Prenons quelques instants pour regarder les marchés de l’énergie : nous n’avons pas encore trouvé de qualificatif pour décrire justement le niveau de disruption qui les affecte. Car ce sont plusieurs disruptions qui se télescopent et se superposent : technologiques, topologiques, règlementaires, sociétales. Traverser ces ruptures sans dommage: voilà l’enjeu des énergéticiens !

Il n’est pas à la portée des super-experts techniques de la production ou de la distribution d ‘énergie, ceux qui ont dominé le monde énergétique pendant des années car le monde de l’énergie est par exemple également numérique. Il n’est pas à la portée des managers, spécialistes et garants des processus car les ruptures en cours rendent les processus inadaptés et inopérants. Le monde de l’énergie a besoin de leaders, de créateurs de sens, capables de guider leur organisation à travers le chaos.

Comment définir ces nouveaux profils dont le monde de l’énergie a besoin ? Comment les faire émerger ? Comment en être ?

Plusieurs caractéristiques des leaders font habituellement défaut au sein des équipes chez les énergéticiens. Il ne se passe pas une journée sans que je le constate.

La capacité à gérer les paradoxes. Notre éducation nous apprend la simplicité : une assertion est vraie ou fausse, il fait chaud ou il fait froid. La réalité émergente dans le monde de l’énergie confirme ce que nous avions déjà compris : tout n’est pas si simple et les paradoxes y sont nombreux. Les utilities doivent prendre des risques alors qu’elles sont tous les jours plus fragiles et que leurs compétences ne sont pas toujours adaptées, il faut développer de nouvelles capacités de production alors que l’Europe souffre de surcapacités, il faut développer des solutions qui se concurrencent avant de se compléter (Demand Response, Stockage) etc… Il faut donc passer d’une logique de disjonction (ou) à une logique de conjonction (et) et accepter de mener de front des actions pouvant être, au premier abord, antagonistes.

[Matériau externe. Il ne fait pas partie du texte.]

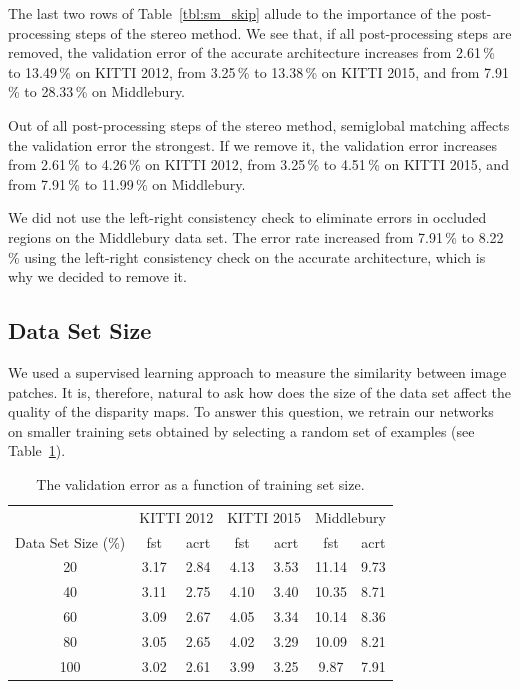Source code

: \documentclass[twoside,11pt]{article}
\begin{document}
The last two rows of Table~\ref{tbl:sm_skip} allude to the importance of the
post-processing steps of the stereo method. We see that, if all post-processing
steps are removed, the validation error of the accurate architecture increases
from 2.61\,\% to 13.49\,\% on KITTI 2012, from 3.25\,\% to 13.38\,\% on KITTI
2015, and from 7.91\,\% to 28.33\,\% on Middlebury. 

Out of all post-processing steps of the stereo method, semiglobal matching
affects the validation error the strongest. If we remove it, the validation
error increases from 2.61\,\% to 4.26\,\% on KITTI 2012, from 3.25\,\% to
4.51\,\% on KITTI 2015, and from 7.91\,\% to 11.99\,\% on Middlebury. 

We did not use the left-right consistency check to eliminate errors in occluded
regions on the Middlebury data set.  The error rate increased from 7.91\,\% to
8.22\,\% using the left-right consistency check on the accurate architecture,
which is why we decided to remove it.

\subsection{Data Set Size}

We used a supervised learning approach to measure the similarity between
image patches. It is, therefore, natural to ask how does the size of the data
set affect the quality of the disparity maps. To answer this question, we
retrain our networks on smaller training sets obtained by selecting a random
set of examples (see Table~\ref{tbl:dataset_size}).

\begin{table}[tb]
\begin{center}
\begin{tabular}{c ccc ccc}
\toprule
& \multicolumn{2}{c}{KITTI 2012} & \multicolumn{2}{c}{KITTI 2015} & \multicolumn{2}{c}{Middlebury} \\
\cmidrule(lr){2-3}
\cmidrule(lr){4-5}
\cmidrule(lr){6-7}
Data Set Size (\%) & fst & acrt & fst & acrt & fst & acrt\\\midrule
20 & 3.17 & 2.84 & 4.13 & 3.53 & 11.14 & 9.73 \\
40 & 3.11 & 2.75 & 4.10 & 3.40 & 10.35 & 8.71 \\
60 & 3.09 & 2.67 & 4.05 & 3.34 & 10.14 & 8.36 \\
80 & 3.05 & 2.65 & 4.02 & 3.29 & 10.09 & 8.21 \\
100 & 3.02 & 2.61 & 3.99 & 3.25 & 9.87 & 7.91 \\
\bottomrule
\end{tabular}
\caption{The validation error as a function of training set size.}

\label{tbl:dataset_size}
\end{center}
\end{table}
\end{document}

La capacité à gérer les incertitudes. Quelles seront les technologies gagnantes dans lesquelles investir ? Les véhicules hybrides ou les tout-électriques ? Les batteries ou les piles à combustibles ? Sigfox, LoRa ou Wirepas ? La parade n’est pas dans le recours à une quelconque capacité à lire dans une boule de cristal. Des outils existent et doivent être déployés mais surtout, les leaders doivent faire preuve de sang-froid, de courage, quelquefois d’intuition. Ils doivent développer une empathie avec le marché, l’environnement et la société toute entière et chercher à la nourrir pour tous les moyens possibles. Il s ‘agit, en quelque sorte, de savoir mettre l’Homme au centre des systèmes énergétiques plus que les technologies. Cela demande de faire le deuil d’une certaine toute-puissance.

La capacité à dominer ses peurs et de sortir de sa zone de confort : chaque transition énergétique est différente car elle dépend de paramètres nationaux, tous différents : mix énergétique initial, structure des acteurs, énergies disponibles localement etc… La copie de ce qui s’est déjà fait n’est donc pas adaptée : chacun doit créer, certes à partir de briques partagées, sa propre solution et avoir le courage d’abandonner un modèle « ancestral » pour inventer son futur.

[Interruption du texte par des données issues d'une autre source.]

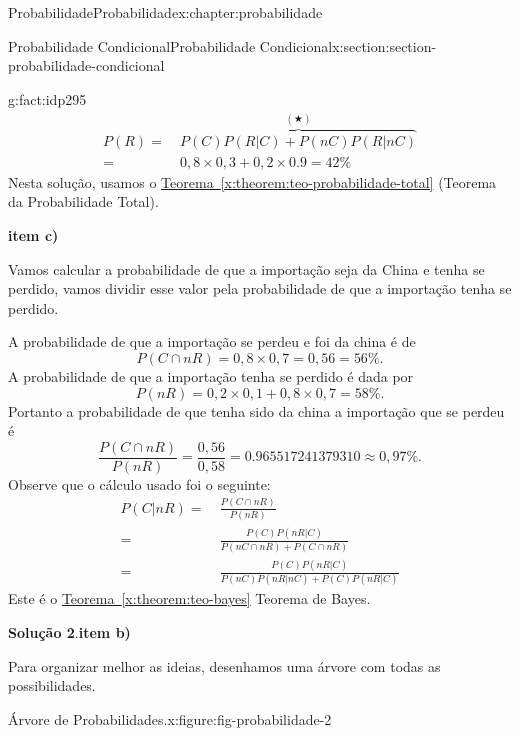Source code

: \documentclass[oneside,10pt,]{book}
\newcommand{\blocktitlefont}{\relax}
\newcommand{\xreffont}{\relax}
\newcommand{\terminology}[1]{\textbf{#1}}
\numberwithin{equation}{section}
\newcommand{\amp}{&}
\begin{document}
\begin{chapterptx}{Probabilidade}{}{Probabilidade}{}{}{x:chapter:probabilidade}
\begin{sectionptx}{Probabilidade Condicional}{}{Probabilidade Condicional}{}{}{x:section:section-probabilidade-condicional}
\begin{fact}{}{}{g:fact:idp295}
\begin{align*}
P(R) = \amp ~ \overbrace{P(C)P(R|C) +P(nC)P(R|nC)}^{(\bigstar)} \\
= \amp ~ 0,8\times 0,3 + 0,2\times 0.9 = 42\%
\end{align*}
Nesta solução, usamos o \hyperref[x:theorem:teo-probabilidade-total]{Teorema~{\xreffont\ref{x:theorem:teo-probabilidade-total}}} (Teorema da Probabilidade Total).%
\par
\terminology{item c)}%
\par
Vamos calcular a probabilidade de que a importação seja da China e tenha se perdido, vamos dividir esse valor pela probabilidade de que a importação tenha se perdido.%
\par
A probabilidade de que a importação se perdeu e foi da china é de%
\begin{equation*}
P(C\cap nR) = 0,8\times 0,7 = 0,56 = 56\%. 
\end{equation*}
A probabilidade de que a importação tenha se perdido é dada por%
\begin{equation*}
P(nR) = 0,2\times 0,1 + 0,8\times 0,7 = 58\%.
\end{equation*}
Portanto a probabilidade de que tenha sido da china a  importação que se perdeu  é%
\begin{equation*}
\frac{P(C\cap nR)}{P(nR)} = \frac{0,56}{0,58} = 0.965517241379310 \approx 0,97\%.
\end{equation*}
Observe que o cálculo usado foi o seguinte:%
\begin{align*}
P(C|nR) = \amp ~\frac{P(C\cap nR)}{P(nR)} \\
= \amp ~ \frac{P(C)P(nR|C)}{P(nC\cap nR)+P(C\cap nR)}\\
= \amp ~ \frac{P(C)P(nR|C)}{P(nC)P(nR|nC)+P(C)P(nR|C)}
\end{align*}
Este é o \hyperref[x:theorem:teo-bayes]{Teorema~{\xreffont\ref{x:theorem:teo-bayes}}} Teorema de Bayes.%
\par\smallskip%
\noindent\textbf{\blocktitlefont Solução 2}.\quad{}\terminology{item b)}%
\par
Para organizar melhor as ideias, desenhamos uma árvore com todas as possibilidades.%
\begin{figureptx}{Árvore de Probabilidades.}{x:figure:fig-probabilidade-2}{}%
\begin{image}{0.2}{0.6}{0.2}%

\end{image}
\end{figureptx}
\end{fact}
\end{sectionptx}
\end{chapterptx}
\end{document}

Une grande sécurité intérieure, une confiance indéfectible en sa propre compétence et dans celle de ses équipes. Cette caractéristique est probablement la plus paradoxale : il faut allier la forte détermination à se laisser guider par une conviction, des valeurs, une vision et l’interrogation permanente que requiert le développement de l’empathie avec la société. Il est nécessaire d’impliquer de plus en plus d’acteurs et de compétences mais de savoir reconnaître, dans les avis donnés, ceux qui relèvent de la peur de l’inconnu et ceux qui participent à la construction de l’avenir.

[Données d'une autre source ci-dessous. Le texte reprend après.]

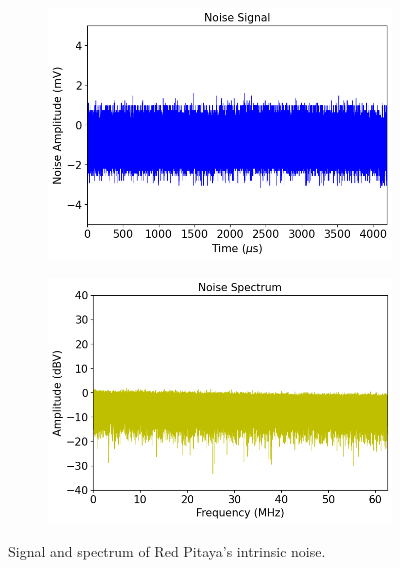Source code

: \begin{figure}[ht]
    \centering
    \begin{subfigure}[t]{0.48\linewidth}
        \centering
        \includegraphics[width=\textwidth]{images/chapter_2/2_noise/signal.png}
        \caption{}
        \label{fig:ch2_signal}
    \end{subfigure}
    \hspace{.025\linewidth}
    \begin{subfigure}[t]{0.48\linewidth}
        \centering
        \includegraphics[width=\textwidth]{images/chapter_2/2_noise/spectrum.png}
        \caption{}
        \label{fig:ch2_spectrum}
    \end{subfigure}
    \caption{Signal and spectrum of Red Pitaya's intrinsic noise.}
    \label{fig:ch2_intrinsic}
\end{figure}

Ce nouveau leadership, nécessaire aux énergéticiens, repose sur une vraie perception de la complexité : il s’agit donc de guider des sociétés dans l’exploration des nouveaux marchés, comme Livingstone a guidé son équipe à travers des territoires inconnus.

Personne ne détient la vérité ; de nouvelles méthodologies de décisions, de nouvelles démarches stratégiques, plus partagées, de nouveaux styles de management devront émerger pour permettre à ces nouveaux leaders d’exercer.

Et, comme souvent, quand nous parlons « leader », nous pensons « CEO » ; or, l’enjeu est aussi, et surtout, sur l’évolution des aptitudes du « middle management ».